About Me

Hi, I'm James, and I sometimes do programming.

Here are some of my online profiles:

If you would like to get in touch by email, email me at chat at this website's domain.

I am also interested in starting an essay reading club – this would be a fairly slow-paced club where we vote on and read through essays (both simple and complex) and meet virtually to discuss them. If this sounds like something you would be interested in joining, click this essay reading club Discord invite link.

Favourite Things

For the vanishingly few people who might be interested, below are some of my favourite things. If you give some of these a go, let me know what you think of them.

Novels

George Orwell, Coming Up for Air (1939)

Coming Up for Air is a humorously pessimistic novel detailing the vaguely disappointing life of George Bowling, a 45-year-old insurance salesman, and is set just before the start of World War II.

At risk of admitting the dullness of my life publicly, I think about this book and George Bowling often. The ceaseless dull disappointments of lost nostalgia, endless sensationalized news, and, in the words of Sam Melville the experimental chemistry of food are all painfully relatable.

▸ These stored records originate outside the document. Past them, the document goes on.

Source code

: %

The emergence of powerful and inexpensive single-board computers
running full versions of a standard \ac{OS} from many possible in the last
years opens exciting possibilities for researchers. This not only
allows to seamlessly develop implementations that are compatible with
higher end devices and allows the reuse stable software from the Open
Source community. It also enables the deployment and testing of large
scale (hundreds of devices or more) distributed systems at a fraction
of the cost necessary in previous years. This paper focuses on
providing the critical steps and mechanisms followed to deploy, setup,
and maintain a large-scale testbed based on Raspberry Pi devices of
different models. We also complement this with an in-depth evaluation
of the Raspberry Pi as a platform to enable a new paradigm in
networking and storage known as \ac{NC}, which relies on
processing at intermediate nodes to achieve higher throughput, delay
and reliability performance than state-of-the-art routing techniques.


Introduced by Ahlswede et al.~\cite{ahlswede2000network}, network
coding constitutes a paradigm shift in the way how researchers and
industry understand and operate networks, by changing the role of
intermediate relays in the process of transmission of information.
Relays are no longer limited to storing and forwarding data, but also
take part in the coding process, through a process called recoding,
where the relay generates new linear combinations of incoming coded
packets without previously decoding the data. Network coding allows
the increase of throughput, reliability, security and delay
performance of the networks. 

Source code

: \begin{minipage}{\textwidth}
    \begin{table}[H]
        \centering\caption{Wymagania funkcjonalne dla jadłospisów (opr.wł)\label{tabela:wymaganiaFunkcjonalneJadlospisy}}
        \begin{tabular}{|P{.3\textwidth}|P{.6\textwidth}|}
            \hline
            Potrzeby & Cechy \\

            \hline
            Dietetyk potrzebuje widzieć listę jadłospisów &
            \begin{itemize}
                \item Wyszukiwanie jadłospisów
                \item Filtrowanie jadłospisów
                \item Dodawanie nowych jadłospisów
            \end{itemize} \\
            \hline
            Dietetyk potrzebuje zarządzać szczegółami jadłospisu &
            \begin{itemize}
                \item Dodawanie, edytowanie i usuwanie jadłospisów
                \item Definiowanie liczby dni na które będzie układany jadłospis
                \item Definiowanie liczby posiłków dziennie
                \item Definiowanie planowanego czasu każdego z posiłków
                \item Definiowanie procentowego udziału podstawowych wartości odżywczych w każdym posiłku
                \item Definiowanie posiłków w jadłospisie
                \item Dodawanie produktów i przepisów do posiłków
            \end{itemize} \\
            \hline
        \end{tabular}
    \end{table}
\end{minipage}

The motif of the legs gets called to mind often – a sensational news story in the novel where a woman's legs were found in a railway waiting-room. Bowling reflects and what with successive editions of the papers, the whole nation was supposed to be so passionately interested in these blasted legs that they didn't need any further introduction. At time of writing, I have been growing increasingly tired of the news sorties of the hour – the asbestos in childrens' play sand: Who's to pay? How could this have happened? More play sand found laced with asbestos! Human rights lawyer demands urgent investigation! swinging to a recent sewerage overflow into the ocean: Warning: sewerage spill smell could get worse! Beaches closed! Mayor calls for investigation!

Music

One of my favourite genres of music, if it could be considered a genre in and of itself, is modern classical music featuring spoken voice or narration. Thankfully, there are composers who specialize in this, for example:

Kate Soper
A composer and vocalist who often composes with herself in mind as the performer. Soper's works often include spoken voice, soprano, ensemble, and electronics. Some of my favourite works are:
Ipsa Dixit
A series of works exploring philosophy by adapting text from the likes of Aristotle and Wittgenstein (who coincidentally features in another of my favourite songs: The Most Unwanted Song).
Voices From the Killing Jar
A collection of pieces depicting or adapting text from or about women stuck in hopeless situations – in other words, their own proverbial killing jars.
Missing Scenes
Music exploring the offstage scenes and conversations that are left for readers to ponder. Missing Scenes adapts and expands on James' The Wings of the Dove, Shakespeare's The Winter's Tale, and lost Greek Tragedies.
Frederic Rzewski
Rzewski's works often have political themes and adapt other political works or texts. Some of my favourites:
De Profundis
A work adapting text from Oscar Wilde's De Profundis – a letter Wilde wrote in prison.
Coming Together
A work that adapts text from a letter sent by Sam Melville shortly before the Attica riots.
Barbara Kolb
Kolb's music is impressionistic with a rich texture. Some favourites are:
Chromatic Fantasy
A work for narrator and six instruments, adapting a poem by Howard Sten
Three Place Settings
A triptych featuring texts about food.

Other pieces featuring spoken voice that I like are Eric Wubbels' Auditory Scene Analysis, part I, and Louis Andriessen's De Stijl .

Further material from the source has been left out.